== Segment start ==

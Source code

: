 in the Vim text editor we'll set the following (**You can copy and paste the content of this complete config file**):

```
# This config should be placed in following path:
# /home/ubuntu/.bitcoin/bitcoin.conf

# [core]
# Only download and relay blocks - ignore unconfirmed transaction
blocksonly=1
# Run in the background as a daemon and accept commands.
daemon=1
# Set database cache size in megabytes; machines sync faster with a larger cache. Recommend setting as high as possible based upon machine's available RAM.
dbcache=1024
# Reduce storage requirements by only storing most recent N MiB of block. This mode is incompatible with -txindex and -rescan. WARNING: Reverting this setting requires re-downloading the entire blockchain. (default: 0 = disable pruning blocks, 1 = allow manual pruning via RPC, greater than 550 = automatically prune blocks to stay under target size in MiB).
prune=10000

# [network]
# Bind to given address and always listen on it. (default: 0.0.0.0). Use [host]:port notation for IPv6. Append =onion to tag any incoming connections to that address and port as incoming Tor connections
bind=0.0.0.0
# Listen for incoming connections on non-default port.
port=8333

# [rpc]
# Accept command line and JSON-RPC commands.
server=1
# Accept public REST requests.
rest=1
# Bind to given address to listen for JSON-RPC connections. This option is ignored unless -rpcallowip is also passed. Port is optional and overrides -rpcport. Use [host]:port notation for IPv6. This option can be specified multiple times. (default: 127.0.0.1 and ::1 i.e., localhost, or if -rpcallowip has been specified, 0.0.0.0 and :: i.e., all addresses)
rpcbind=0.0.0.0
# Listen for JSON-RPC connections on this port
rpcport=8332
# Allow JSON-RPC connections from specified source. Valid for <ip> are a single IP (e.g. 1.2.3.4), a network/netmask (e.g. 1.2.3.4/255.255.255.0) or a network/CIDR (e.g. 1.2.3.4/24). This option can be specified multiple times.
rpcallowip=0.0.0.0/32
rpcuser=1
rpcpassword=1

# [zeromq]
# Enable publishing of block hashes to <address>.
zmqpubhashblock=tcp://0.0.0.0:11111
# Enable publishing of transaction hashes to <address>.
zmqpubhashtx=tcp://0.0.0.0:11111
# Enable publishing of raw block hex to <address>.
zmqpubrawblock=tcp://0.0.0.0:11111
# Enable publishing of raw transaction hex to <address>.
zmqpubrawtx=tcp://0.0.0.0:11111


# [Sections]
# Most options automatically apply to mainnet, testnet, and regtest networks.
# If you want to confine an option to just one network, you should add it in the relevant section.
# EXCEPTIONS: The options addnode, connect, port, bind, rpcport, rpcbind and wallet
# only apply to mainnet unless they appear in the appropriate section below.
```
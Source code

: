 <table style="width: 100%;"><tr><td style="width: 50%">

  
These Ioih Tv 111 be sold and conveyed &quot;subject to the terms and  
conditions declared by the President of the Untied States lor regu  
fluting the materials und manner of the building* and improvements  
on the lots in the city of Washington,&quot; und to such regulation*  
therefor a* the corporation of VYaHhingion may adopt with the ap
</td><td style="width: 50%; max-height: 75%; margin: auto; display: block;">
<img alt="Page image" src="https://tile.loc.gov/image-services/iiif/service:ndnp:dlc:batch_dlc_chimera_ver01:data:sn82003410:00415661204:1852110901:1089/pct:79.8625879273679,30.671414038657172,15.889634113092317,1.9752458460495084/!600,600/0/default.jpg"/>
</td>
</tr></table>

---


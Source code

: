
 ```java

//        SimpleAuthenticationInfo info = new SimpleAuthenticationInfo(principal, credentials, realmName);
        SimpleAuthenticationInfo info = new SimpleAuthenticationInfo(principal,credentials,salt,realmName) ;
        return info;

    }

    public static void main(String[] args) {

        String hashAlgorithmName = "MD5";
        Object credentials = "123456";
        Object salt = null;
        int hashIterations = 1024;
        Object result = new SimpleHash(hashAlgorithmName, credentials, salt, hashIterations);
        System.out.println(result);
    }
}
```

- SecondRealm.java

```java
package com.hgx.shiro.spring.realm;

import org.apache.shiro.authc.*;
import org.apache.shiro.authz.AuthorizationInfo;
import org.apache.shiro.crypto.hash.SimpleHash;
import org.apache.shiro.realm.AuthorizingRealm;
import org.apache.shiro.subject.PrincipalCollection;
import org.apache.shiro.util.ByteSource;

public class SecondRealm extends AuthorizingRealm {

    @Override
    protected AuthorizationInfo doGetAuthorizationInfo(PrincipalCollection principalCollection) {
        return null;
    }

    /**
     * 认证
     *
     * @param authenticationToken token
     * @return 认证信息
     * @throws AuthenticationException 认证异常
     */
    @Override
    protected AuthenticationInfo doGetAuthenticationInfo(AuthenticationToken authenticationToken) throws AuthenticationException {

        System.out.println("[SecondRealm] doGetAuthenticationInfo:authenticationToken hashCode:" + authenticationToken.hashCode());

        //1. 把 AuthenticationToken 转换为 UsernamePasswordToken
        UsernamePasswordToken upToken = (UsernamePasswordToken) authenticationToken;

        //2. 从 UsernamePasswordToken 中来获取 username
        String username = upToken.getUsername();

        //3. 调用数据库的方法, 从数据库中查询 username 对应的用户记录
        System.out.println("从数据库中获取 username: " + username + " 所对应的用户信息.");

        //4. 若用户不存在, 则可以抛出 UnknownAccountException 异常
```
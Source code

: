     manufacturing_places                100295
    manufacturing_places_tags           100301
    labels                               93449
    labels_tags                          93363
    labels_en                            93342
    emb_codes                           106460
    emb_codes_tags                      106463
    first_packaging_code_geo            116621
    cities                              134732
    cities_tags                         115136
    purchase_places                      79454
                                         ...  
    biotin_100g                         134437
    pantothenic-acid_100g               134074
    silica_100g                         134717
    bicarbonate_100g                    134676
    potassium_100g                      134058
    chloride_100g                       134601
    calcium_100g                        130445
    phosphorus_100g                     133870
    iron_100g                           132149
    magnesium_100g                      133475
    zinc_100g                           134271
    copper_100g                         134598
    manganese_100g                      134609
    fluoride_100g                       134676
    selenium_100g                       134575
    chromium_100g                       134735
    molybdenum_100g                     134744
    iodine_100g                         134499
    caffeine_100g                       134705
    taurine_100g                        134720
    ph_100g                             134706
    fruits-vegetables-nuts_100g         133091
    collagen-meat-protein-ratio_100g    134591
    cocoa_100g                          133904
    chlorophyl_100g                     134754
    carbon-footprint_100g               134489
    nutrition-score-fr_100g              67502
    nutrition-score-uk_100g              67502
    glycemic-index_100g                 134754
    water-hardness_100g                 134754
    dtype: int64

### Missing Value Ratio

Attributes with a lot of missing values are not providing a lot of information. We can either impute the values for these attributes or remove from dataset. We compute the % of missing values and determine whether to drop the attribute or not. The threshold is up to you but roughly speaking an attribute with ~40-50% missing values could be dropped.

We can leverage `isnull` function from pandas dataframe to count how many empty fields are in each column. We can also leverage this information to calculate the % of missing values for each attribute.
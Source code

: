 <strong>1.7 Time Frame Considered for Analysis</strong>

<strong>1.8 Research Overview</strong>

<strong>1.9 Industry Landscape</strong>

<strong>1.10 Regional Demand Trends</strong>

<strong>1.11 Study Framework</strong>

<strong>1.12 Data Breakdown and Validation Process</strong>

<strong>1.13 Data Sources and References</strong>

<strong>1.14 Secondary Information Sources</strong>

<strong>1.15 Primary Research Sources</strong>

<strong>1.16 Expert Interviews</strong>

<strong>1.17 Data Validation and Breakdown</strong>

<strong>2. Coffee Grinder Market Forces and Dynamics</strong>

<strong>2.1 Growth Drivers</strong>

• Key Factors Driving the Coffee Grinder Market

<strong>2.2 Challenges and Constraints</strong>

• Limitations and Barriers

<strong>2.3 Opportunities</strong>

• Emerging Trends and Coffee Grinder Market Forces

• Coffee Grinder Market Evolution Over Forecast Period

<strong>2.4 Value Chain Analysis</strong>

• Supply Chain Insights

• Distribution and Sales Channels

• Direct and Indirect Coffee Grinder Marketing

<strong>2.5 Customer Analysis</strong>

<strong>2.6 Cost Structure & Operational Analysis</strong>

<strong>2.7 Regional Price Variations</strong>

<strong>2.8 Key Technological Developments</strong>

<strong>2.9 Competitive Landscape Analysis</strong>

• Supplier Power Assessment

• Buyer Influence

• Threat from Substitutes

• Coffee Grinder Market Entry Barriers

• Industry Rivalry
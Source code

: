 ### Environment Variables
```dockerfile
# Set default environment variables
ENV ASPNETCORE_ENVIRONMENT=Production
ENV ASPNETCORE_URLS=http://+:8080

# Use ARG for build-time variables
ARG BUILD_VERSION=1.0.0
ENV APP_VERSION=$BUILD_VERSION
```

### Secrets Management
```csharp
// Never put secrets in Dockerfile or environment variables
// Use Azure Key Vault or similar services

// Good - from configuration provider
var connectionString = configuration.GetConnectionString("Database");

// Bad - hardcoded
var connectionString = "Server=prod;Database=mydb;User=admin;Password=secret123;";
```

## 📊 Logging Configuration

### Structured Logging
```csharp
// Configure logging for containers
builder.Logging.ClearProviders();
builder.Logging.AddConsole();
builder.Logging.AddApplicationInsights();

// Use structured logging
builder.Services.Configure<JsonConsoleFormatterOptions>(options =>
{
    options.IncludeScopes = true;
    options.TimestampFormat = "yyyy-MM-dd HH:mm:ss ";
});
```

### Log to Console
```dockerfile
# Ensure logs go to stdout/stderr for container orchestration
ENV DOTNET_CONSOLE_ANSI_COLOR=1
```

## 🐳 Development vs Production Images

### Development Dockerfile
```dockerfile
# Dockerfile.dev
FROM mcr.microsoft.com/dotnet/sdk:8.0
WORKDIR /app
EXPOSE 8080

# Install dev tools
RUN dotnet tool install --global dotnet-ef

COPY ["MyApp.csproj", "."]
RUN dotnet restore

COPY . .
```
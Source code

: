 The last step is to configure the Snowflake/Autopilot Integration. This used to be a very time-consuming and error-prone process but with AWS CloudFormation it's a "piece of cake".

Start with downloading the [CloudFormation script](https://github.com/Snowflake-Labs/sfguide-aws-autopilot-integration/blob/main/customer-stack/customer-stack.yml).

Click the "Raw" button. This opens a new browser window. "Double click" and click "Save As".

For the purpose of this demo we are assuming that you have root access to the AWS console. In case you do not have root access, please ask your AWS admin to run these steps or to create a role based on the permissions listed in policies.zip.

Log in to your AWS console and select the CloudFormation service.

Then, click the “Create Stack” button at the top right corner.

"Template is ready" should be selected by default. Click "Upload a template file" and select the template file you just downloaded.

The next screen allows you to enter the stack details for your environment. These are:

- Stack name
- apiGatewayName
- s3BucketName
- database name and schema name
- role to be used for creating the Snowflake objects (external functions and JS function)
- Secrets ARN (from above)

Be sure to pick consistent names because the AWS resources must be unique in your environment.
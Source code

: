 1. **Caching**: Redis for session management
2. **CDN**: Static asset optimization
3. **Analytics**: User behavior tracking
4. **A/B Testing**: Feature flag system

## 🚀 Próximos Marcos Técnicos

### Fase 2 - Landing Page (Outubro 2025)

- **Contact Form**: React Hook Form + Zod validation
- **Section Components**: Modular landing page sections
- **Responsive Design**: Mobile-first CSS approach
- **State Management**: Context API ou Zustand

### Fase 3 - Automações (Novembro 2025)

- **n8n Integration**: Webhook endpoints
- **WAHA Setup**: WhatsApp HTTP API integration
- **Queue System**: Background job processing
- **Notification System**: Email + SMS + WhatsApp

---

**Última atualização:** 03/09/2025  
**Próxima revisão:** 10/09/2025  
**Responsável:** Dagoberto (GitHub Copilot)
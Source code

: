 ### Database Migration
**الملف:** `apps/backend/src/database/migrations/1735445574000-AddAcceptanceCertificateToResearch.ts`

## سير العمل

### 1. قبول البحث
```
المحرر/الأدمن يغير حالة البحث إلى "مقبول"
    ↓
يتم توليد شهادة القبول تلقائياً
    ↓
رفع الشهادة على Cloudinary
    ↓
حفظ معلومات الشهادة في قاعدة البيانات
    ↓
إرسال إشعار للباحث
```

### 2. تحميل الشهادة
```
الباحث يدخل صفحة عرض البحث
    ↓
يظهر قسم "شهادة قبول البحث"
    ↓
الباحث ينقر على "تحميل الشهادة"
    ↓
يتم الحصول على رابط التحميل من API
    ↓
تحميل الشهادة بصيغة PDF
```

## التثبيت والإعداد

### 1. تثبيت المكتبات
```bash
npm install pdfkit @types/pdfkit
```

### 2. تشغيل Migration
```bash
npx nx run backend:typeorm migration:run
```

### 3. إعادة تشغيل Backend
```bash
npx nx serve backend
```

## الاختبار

== Segment end ==

Task goal »
Show each line of the material where the word "Landscape" occurs.

Written response »
<strong>1.9 Industry Landscape</strong>
<strong>2.9 Competitive Landscape Analysis</strong>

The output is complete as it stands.